In September, the tireless 82-year-old Chicana civil rights activist Dolores Huerta took to the campaign trail with President Obama to urge North Carolina Hispanics to vote for him.
“We know the president won this state in the last election thanks to Latinos,” Huerta said in an interview with Efe. “If we come out to support him again, together with women, young people and African-Americans, we’ll win again.”
She also wrote a feisty op-ed in the Huffington Post saying Romney disrespectfully calls Latinos “illegals” and will veto the DREAM Act if he won the presidency.
Cristina Maria Saralegui is a Cuban-American journalist, actress and talk show host of a Spanish-language show which aired internationally, Cristina, otherwise known as “the Latina Oprah.” She even acted on two episodes of “George Lopez.” Today, she campaigns with President Obama, and spoke at the Democratic National Convention in September, focusing on the DREAMers and “the students who study and do their homework.”
Narciso Rodriguez, fashion extraordinaire, not only supports President Obama, he also loves to dress his wife.
“It’s been great seeing the First Lady in my designs. It has had an immeasurable impact on the business. It’s brought attention to the company, to the brand and to the clothes,” Rodriguez told Forbes.
He’s also the man behind the “Runway to Win” tee in Obama’s campaign collection.
A Mexican actor based in Miami, Eduardo Verastegui, shared the screen with Eva Longoria in his most recent film, “For Greater Glory,” but he does not share the same political beliefs.
In an automated anti-Obama calling campaign, Verastegui said, “From day one, they have worked to advance abortion at home and abroad…And they have unleashed an unprecedented attack on the Church and its freedom.”
And here is the video in which he spoke about his pro-life stance and its importance to Latinos.
Mexican-American comedian Paul Rodriguez backed Obama in ’08, but this election year he’s voting Republican.
In a recent Spanish-language radio ad for Romney, translated to English, he said, “We Hispanics sacrifice because we believe in the promise of this great country.

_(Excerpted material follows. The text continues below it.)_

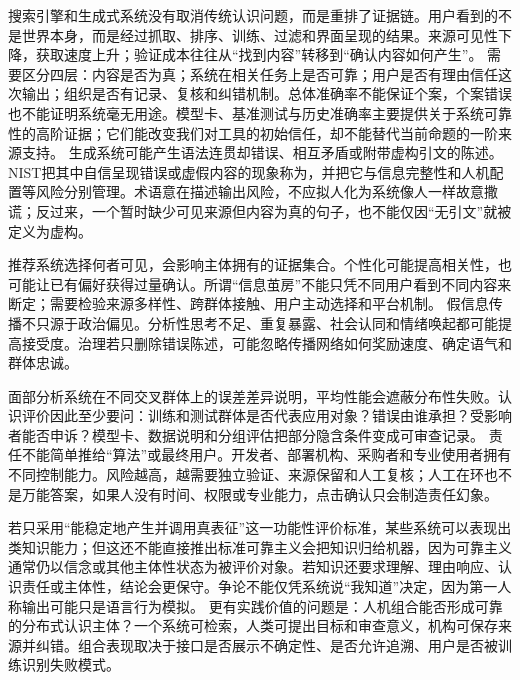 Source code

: 搜索引擎和生成式系统没有取消传统认识问题，而是重排了证据链。用户看到的不是世界本身，而是经过抓取、排序、训练、过滤和界面呈现的结果。来源可见性下降，获取速度上升；验证成本往往从“找到内容”转移到“确认内容如何产生”。 需要区分四层：内容是否为真；系统在相关任务上是否可靠；用户是否有理由信任这次输出；组织是否有记录、复核和纠错机制。总体准确率不能保证个案，个案错误也不能证明系统毫无用途。模型卡、基准测试与历史准确率主要提供关于系统可靠性的高阶证据；它们能改变我们对工具的初始信任，却不能替代当前命题的一阶来源支持。 生成系统可能产生语法连贯却错误、相互矛盾或附带虚构引文的陈述\parencite{bender2021}。NIST把其中自信呈现错误或虚假内容的现象称为，并把它与信息完整性和人机配置等风险分别管理\parencite{nist2024}。术语意在描述输出风险，不应拟人化为系统像人一样故意撒谎；反过来，一个暂时缺少可见来源但内容为真的句子，也不能仅因“无引文”就被定义为虚构。

推荐系统选择何者可见，会影响主体拥有的证据集合。个性化可能提高相关性，也可能让已有偏好获得过量确认。所谓“信息茧房”不能只凭不同用户看到不同内容来断定；需要检验来源多样性、跨群体接触、用户主动选择和平台机制。 假信息传播不只源于政治偏见。分析性思考不足、重复暴露、社会认同和情绪唤起都可能提高接受度\parencite{pennycook2019}。治理若只删除错误陈述，可能忽略传播网络如何奖励速度、确定语气和群体忠诚\parencite{oconnor2019}。

面部分析系统在不同交叉群体上的误差差异说明，平均性能会遮蔽分布性失败\parencite{buolamwini2018}。认识评价因此至少要问：训练和测试群体是否代表应用对象？错误由谁承担？受影响者能否申诉？模型卡、数据说明和分组评估把部分隐含条件变成可审查记录\parencite{mitchell2019}。 责任不能简单推给“算法”或最终用户。开发者、部署机构、采购者和专业使用者拥有不同控制能力。风险越高，越需要独立验证、来源保留和人工复核；人工在环也不是万能答案，如果人没有时间、权限或专业能力，点击确认只会制造责任幻象\parencite{floridi2019,raji2020}。

若只采用“能稳定地产生并调用真表征”这一功能性评价标准，某些系统可以表现出类知识能力；但这还不能直接推出标准可靠主义会把知识归给机器，因为可靠主义通常仍以信念或其他主体性状态为被评价对象。若知识还要求理解、理由响应、认识责任或主体性，结论会更保守。争论不能仅凭系统说“我知道”决定，因为第一人称输出可能只是语言行为模拟。 更有实践价值的问题是：人机组合能否形成可靠的分布式认识主体？一个系统可检索，人类可提出目标和审查意义，机构可保存来源并纠错。组合表现取决于接口是否展示不确定性、是否允许追溯、用户是否被训练识别失败模式。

But President Obama has taken us down the road of unemployment, more poverty and an exorbitant debt that puts that promise at risk…I don’t belong to any political party, but I do believe in the opportunities that the United States offers all of us. This is why I am supporting Mitt Romney.”
Cuban-American Florida Sen. Marco Rubio joined Mitt Romney during the Republican National Convention and stands firmly in the belief that “limited government and free enterprise” suits Americans best.
He also understands that his party must convince Hispanics that the Republican Party welcomes immigrants. “The way you talk about it matters,” Rubio said.
Rachel Campos-Duffy is an author, TV host and former MTV “Real World” and “Road Rules” star. She is also the wife of Wisconsin Republican Congressman Sean Duffy. One of 15 women to be named to the Women for Mitt National Advisory Board, she supports Governor Romney’s and the Republicans’ stance on abortion and reproductive access.
“I’m a pro-life activist, and this issue is close to my heart; this so-called ‘war on women’ is a made-up, faux argument, and being pro-choice is not the position of every woman,” Campos-Duffy said, adding, “I think Democrats are out of step with how Latinos feel on the issue.”